No céu dessa que é a maior e mais incrível cidade da América Latina circula a maior frota de helicópteros por cidades do mundo, com muitos milionários, enquanto nós nos apertamos no metrô e no busão lotados. São Paulo pode ser melhor. São Paulo pode arrasar. Para isso, é preciso enfrentar a profunda desigualdade social que impera nessa cidade. São Paulo precisa ser salva daqueles que vivem de buscar privilégios pessoais, privilégios de classe, de cor de pele (branca), de local de moradia.
Colorir a Câmara de Vereadores
Em 2022, tiramos Bolsonaro da cadeira da Presidência. Nestas eleições, temos a tarefa de derrotar o bolsonarismo em nossa cidade. Eleger Boulos é fundamental. O que está em jogo neste ano não é apenas uma eleição, mas tirar São Paulo do buraco, resgatar a esperança e criar as condições de derrotar o bolsonarismo de uma vez por todas.
Mas não basta eleger Boulos e Marta para a Prefeitura. Assim como em Brasília, sabemos que aqui precisamos ter maioria na Câmara, para termos força de revogar os retrocessos e fazer nossas pautas avançarem. Sabemos do ódio que os bolsonaristas têm, especialmente contra nós mulheres trans e travestis. Que sejamos nós também a vanguarda da vitória da democracia. Não se reconstrói um país, se defende a democracia ou salva uma cidade sem pessoas trans, sem o brilho das LGBTI+, sem a força das mulheres negras. Precisamos de uma bancada do nosso povo, com a nossa cara, de todas as cores.
É preciso coragem
Ewè Asá. Eparrey Oyá.
Vivemos um tempo de caos. São muitas as crises aqui e em todo o mundo. É tempo de guerras e genocídios. Tempo de eventos climáticos extremos e suas consequências especialmente contra o povo negro, indígena e pobre. Tempo de ameaças à democracia e de golpes. Tempo de crises econômicas e aprofundamento de desigualdades.

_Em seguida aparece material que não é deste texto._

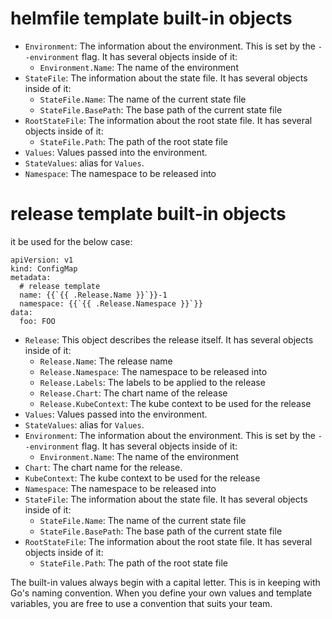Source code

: # helmfile template built-in objects

- `Environment`: The information about the environment. This is set by the
  `--environment` flag. It has several objects inside of it:
  - `Environment.Name`: The name of the environment
- `StateFile`: The information about the state file. It has several objects
  inside of it:
  - `StateFile.Name`: The name of the current state file
  - `StateFile.BasePath`: The base path of the current state file
- `RootStateFile`: The information about the root state file. It has several objects
  inside of it:
  - `StateFile.Path`: The path of the root state file
- `Values`: Values passed into the environment.
- `StateValues`: alias for `Values`.
- `Namespace`: The namespace to be released into

# release template built-in objects

it be used for the below case:
```
apiVersion: v1
kind: ConfigMap
metadata:
  # release template
  name: {{`{{ .Release.Name }}`}}-1
  namespace: {{`{{ .Release.Namespace }}`}}
data:
  foo: FOO
```

- `Release`: This object describes the release itself. It has several objects
  inside of it:
  - `Release.Name`: The release name
  - `Release.Namespace`: The namespace to be released into
  - `Release.Labels`: The labels to be applied to the release
  - `Release.Chart`: The chart name of the release
  - `Release.KubeContext`: The kube context to be used for the release
- `Values`: Values passed into the environment.
- `StateValues`: alias for `Values`.
- `Environment`: The information about the environment. This is set by the
  `--environment` flag. It has several objects inside of it:
  - `Environment.Name`: The name of the environment
- `Chart`: The chart name for the release.
- `KubeContext`: The kube context to be used for the release
- `Namespace`: The namespace to be released into
- `StateFile`: The information about the state file. It has several objects
  inside of it:
  - `StateFile.Name`: The name of the current state file
  - `StateFile.BasePath`: The base path of the current state file
- `RootStateFile`: The information about the root state file. It has several objects
  inside of it:
  - `StateFile.Path`: The path of the root state file

The built-in values always begin with a capital letter. This is in keeping with
Go's naming convention. When you define your own values and template variables, you are free to use a
convention that suits your team.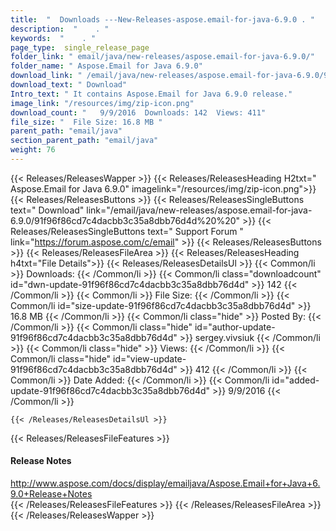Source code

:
 ```yaml
---
title:  "  Downloads ---New-Releases-aspose.email-for-java-6.9.0 . " 
description:  "    . " 
keywords:  "    . " 
page_type:  single_release_page
folder_link: " email/java/new-releases/aspose.email-for-java-6.9.0/"
folder_name: " Aspose.Email for Java 6.9.0"
download_link: " /email/java/new-releases/aspose.email-for-java-6.9.0/91f96f86cd7c4dacbb3c35a8dbb76d4d"
download_text: " Download"
Intro_text: " It contains Aspose.Email for Java 6.9.0 release."
image_link: "/resources/img/zip-icon.png"
download_count: "   9/9/2016  Downloads: 142  Views: 411"
file_size: "  File Size: 16.8 MB "
parent_path: "email/java"
section_parent_path: "email/java"
weight: 76 
---
```


{{< Releases/ReleasesWapper >}}
  {{< Releases/ReleasesHeading H2txt=" Aspose.Email for Java 6.9.0" imagelink="/resources/img/zip-icon.png">}}
  {{< Releases/ReleasesButtons >}}
    {{< Releases/ReleasesSingleButtons text=" Download" link="/email/java/new-releases/aspose.email-for-java-6.9.0/91f96f86cd7c4dacbb3c35a8dbb76d4d%20%20" >}}
    {{< Releases/ReleasesSingleButtons text=" Support Forum " link="https://forum.aspose.com/c/email" >}}
  {{< Releases/ReleasesButtons >}}
  {{< Releases/ReleasesFileArea >}}
    {{< Releases/ReleasesHeading h4txt="File Details">}}
    {{< Releases/ReleasesDetailsUl >}}
            {{< Common/li  >}} Downloads: {{< /Common/li >}} 
      {{< Common/li class="downloadcount" id="dwn-update-91f96f86cd7c4dacbb3c35a8dbb76d4d" >}} 142 {{< /Common/li >}} 
      {{< Common/li  >}} File Size: {{< /Common/li >}} 
      {{< Common/li id="size-update-91f96f86cd7c4dacbb3c35a8dbb76d4d" >}} 16.8 MB {{< /Common/li >}} 
      {{< Common/li  class="hide" >}} Posted By: {{< /Common/li >}} 
      {{< Common/li class="hide" id="author-update-91f96f86cd7c4dacbb3c35a8dbb76d4d" >}} sergey.vivsiuk {{< /Common/li >}} 
      {{< Common/li class="hide"  >}} Views: {{< /Common/li >}} 
      {{< Common/li class="hide" id="view-update-91f96f86cd7c4dacbb3c35a8dbb76d4d" >}} 412 {{< /Common/li >}} 
      {{< Common/li  >}} Date Added: {{< /Common/li >}} 
      {{< Common/li id="added-update-91f96f86cd7c4dacbb3c35a8dbb76d4d" >}} 9/9/2016 {{< /Common/li >}} 

    {{< /Releases/ReleasesDetailsUl >}}

  {{< Releases/ReleasesFileFeatures >}}
      <h4>Release Notes</h4><div><a href="http://www.aspose.com/docs/display/emailjava/Aspose.Email+for+Java+6.9.0+Release+Notes">http://www.aspose.com/docs/display/emailjava/Aspose.Email+for+Java+6.9.0+Release+Notes</a></div>
  {{< /Releases/ReleasesFileFeatures >}}
 {{< /Releases/ReleasesFileArea >}}
{{< /Releases/ReleasesWapper >}}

Mas também é tempo de TRANSformações e fim de explorações com os ventos fortes de Iansã. É tempo de cura do planeta e das opressões com as folhas e o ecossistema de Ossain. Vai ter atraque de Iansã, como aprendi no pajubá das travas, mas também vai ter fervo Odara e cura! É tempo de ter os pés firmes no chão e os olhos no futuro ecossocialista. E para transformar a sociedade é preciso coragem. Nós, mulheres negras na política, somos sementes de Marielle Franco. E sabemos o que é lutar todos os dias contra a violência política.
Este ano São Paulo tem a chance de reafirmar que a política também é lugar de travesti negra. Viemos pra ficar a expandir nossa presença. Junta de muitas manas vamos construir um projeto de transformação radical da nossa cidade, com coragem para enfrentar os retrocessos. É isso o que a pré-candidatura de Carol Iara vereadora representa e chamamos você a construir esse movimento conosco.